- What is being asked: Would you give the data below back exactly as it reads?

---- Excerpted data

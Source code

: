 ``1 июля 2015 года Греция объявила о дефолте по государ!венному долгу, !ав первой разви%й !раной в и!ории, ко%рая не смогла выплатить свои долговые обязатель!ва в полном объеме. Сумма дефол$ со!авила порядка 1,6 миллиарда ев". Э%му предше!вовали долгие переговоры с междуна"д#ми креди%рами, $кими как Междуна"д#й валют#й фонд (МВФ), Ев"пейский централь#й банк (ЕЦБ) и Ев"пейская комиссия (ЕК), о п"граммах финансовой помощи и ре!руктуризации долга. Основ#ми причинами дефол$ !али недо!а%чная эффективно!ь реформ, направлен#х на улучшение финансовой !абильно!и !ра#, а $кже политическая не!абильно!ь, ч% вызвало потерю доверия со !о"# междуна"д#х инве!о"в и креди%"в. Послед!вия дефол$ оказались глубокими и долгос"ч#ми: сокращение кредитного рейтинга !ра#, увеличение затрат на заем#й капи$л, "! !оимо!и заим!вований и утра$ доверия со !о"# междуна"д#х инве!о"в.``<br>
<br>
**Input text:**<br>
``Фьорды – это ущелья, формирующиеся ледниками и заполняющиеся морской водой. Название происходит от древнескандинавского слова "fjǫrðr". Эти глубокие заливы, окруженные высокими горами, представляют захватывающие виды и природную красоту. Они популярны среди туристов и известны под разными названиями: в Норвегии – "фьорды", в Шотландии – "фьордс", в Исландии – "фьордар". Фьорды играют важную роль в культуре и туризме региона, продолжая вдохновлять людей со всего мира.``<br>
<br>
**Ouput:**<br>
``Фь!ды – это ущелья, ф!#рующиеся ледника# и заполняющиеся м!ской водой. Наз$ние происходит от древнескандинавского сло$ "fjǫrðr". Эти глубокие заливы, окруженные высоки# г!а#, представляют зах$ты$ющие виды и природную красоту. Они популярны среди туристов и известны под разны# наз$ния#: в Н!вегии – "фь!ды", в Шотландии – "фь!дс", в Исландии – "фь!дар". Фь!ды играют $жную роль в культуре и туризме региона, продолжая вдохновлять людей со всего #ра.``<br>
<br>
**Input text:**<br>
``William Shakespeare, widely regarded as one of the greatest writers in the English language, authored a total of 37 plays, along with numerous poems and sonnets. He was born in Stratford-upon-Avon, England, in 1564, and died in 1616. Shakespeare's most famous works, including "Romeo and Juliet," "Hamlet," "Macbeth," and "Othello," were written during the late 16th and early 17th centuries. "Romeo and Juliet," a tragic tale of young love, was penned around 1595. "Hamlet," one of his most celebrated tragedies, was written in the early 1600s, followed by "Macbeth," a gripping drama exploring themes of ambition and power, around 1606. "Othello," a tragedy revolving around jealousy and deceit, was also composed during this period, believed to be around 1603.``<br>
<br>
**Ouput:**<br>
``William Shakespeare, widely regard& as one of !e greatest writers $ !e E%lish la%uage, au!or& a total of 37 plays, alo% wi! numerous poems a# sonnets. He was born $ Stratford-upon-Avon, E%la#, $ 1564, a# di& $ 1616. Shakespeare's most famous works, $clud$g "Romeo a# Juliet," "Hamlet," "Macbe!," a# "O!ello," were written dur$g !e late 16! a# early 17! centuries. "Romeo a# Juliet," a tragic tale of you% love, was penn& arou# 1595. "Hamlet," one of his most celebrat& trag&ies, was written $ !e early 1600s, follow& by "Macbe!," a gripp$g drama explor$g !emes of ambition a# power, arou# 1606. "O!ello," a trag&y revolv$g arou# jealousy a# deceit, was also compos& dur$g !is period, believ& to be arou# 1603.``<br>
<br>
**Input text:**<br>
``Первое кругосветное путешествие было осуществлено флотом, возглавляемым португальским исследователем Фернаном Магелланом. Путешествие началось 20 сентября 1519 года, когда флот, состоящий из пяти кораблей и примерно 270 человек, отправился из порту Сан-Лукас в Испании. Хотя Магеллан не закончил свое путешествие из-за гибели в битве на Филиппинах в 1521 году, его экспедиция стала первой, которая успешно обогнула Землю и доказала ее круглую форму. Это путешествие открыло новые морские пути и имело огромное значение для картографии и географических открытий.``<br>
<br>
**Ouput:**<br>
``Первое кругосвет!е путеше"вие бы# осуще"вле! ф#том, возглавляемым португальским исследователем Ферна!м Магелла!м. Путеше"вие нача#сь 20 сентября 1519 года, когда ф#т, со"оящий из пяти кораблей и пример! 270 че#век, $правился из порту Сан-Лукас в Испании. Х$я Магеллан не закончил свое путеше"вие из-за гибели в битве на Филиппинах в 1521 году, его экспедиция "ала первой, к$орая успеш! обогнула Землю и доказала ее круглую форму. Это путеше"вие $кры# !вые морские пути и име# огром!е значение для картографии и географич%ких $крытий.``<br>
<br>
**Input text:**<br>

--------

- Written solution:
Source code

: ``1 июля 2015 года Греция объявила о дефолте по государ!венному долгу, !ав первой разви%й !раной в и!ории, ко%рая не смогла выплатить свои долговые обязатель!ва в полном объеме. Сумма дефол$ со!авила порядка 1,6 миллиарда ев". Э%му предше!вовали долгие переговоры с междуна"д#ми креди%рами, $кими как Междуна"д#й валют#й фонд (МВФ), Ев"пейский централь#й банк (ЕЦБ) и Ев"пейская комиссия (ЕК), о п"граммах финансовой помощи и ре!руктуризации долга. Основ#ми причинами дефол$ !али недо!а%чная эффективно!ь реформ, направлен#х на улучшение финансовой !абильно!и !ра#, а $кже политическая не!абильно!ь, ч% вызвало потерю доверия со !о"# междуна"д#х инве!о"в и креди%"в. Послед!вия дефол$ оказались глубокими и долгос"ч#ми: сокращение кредитного рейтинга !ра#, увеличение затрат на заем#й капи$л, "! !оимо!и заим!вований и утра$ доверия со !о"# междуна"д#х инве!о"в.``<br>
<br>
**Input text:**<br>
``Фьорды – это ущелья, формирующиеся ледниками и заполняющиеся морской водой. Название происходит от древнескандинавского слова "fjǫrðr". Эти глубокие заливы, окруженные высокими горами, представляют захватывающие виды и природную красоту. Они популярны среди туристов и известны под разными названиями: в Норвегии – "фьорды", в Шотландии – "фьордс", в Исландии – "фьордар". Фьорды играют важную роль в культуре и туризме региона, продолжая вдохновлять людей со всего мира.``<br>
<br>
**Ouput:**<br>
``Фь!ды – это ущелья, ф!#рующиеся ледника# и заполняющиеся м!ской водой. Наз$ние происходит от древнескандинавского сло$ "fjǫrðr". Эти глубокие заливы, окруженные высоки# г!а#, представляют зах$ты$ющие виды и природную красоту. Они популярны среди туристов и известны под разны# наз$ния#: в Н!вегии – "фь!ды", в Шотландии – "фь!дс", в Исландии – "фь!дар". Фь!ды играют $жную роль в культуре и туризме региона, продолжая вдохновлять людей со всего #ра.``<br>
<br>
**Input text:**<br>
``William Shakespeare, widely regarded as one of the greatest writers in the English language, authored a total of 37 plays, along with numerous poems and sonnets. He was born in Stratford-upon-Avon, England, in 1564, and died in 1616. Shakespeare's most famous works, including "Romeo and Juliet," "Hamlet," "Macbeth," and "Othello," were written during the late 16th and early 17th centuries. "Romeo and Juliet," a tragic tale of young love, was penned around 1595. "Hamlet," one of his most celebrated tragedies, was written in the early 1600s, followed by "Macbeth," a gripping drama exploring themes of ambition and power, around 1606. "Othello," a tragedy revolving around jealousy and deceit, was also composed during this period, believed to be around 1603.``<br>
<br>
**Ouput:**<br>
``William Shakespeare, widely regard& as one of !e greatest writers $ !e E%lish la%uage, au!or& a total of 37 plays, alo% wi! numerous poems a# sonnets. He was born $ Stratford-upon-Avon, E%la#, $ 1564, a# di& $ 1616. Shakespeare's most famous works, $clud$g "Romeo a# Juliet," "Hamlet," "Macbe!," a# "O!ello," were written dur$g !e late 16! a# early 17! centuries. "Romeo a# Juliet," a tragic tale of you% love, was penn& arou# 1595. "Hamlet," one of his most celebrat& trag&ies, was written $ !e early 1600s, follow& by "Macbe!," a gripp$g drama explor$g !emes of ambition a# power, arou# 1606. "O!ello," a trag&y revolv$g arou# jealousy a# deceit, was also compos& dur$g !is period, believ& to be arou# 1603.``<br>
<br>
**Input text:**<br>
``Первое кругосветное путешествие было осуществлено флотом, возглавляемым португальским исследователем Фернаном Магелланом. Путешествие началось 20 сентября 1519 года, когда флот, состоящий из пяти кораблей и примерно 270 человек, отправился из порту Сан-Лукас в Испании. Хотя Магеллан не закончил свое путешествие из-за гибели в битве на Филиппинах в 1521 году, его экспедиция стала первой, которая успешно обогнула Землю и доказала ее круглую форму. Это путешествие открыло новые морские пути и имело огромное значение для картографии и географических открытий.``<br>
<br>
**Ouput:**<br>
``Первое кругосвет!е путеше"вие бы# осуще"вле! ф#том, возглавляемым португальским исследователем Ферна!м Магелла!м. Путеше"вие нача#сь 20 сентября 1519 года, когда ф#т, со"оящий из пяти кораблей и пример! 270 че#век, $правился из порту Сан-Лукас в Испании. Х$я Магеллан не закончил свое путеше"вие из-за гибели в битве на Филиппинах в 1521 году, его экспедиция "ала первой, к$орая успеш! обогнула Землю и доказала ее круглую форму. Это путеше"вие $кры# !вые морские пути и име# огром!е значение для картографии и географич%ких $крытий.``<br>
<br>
**Input text:**<br>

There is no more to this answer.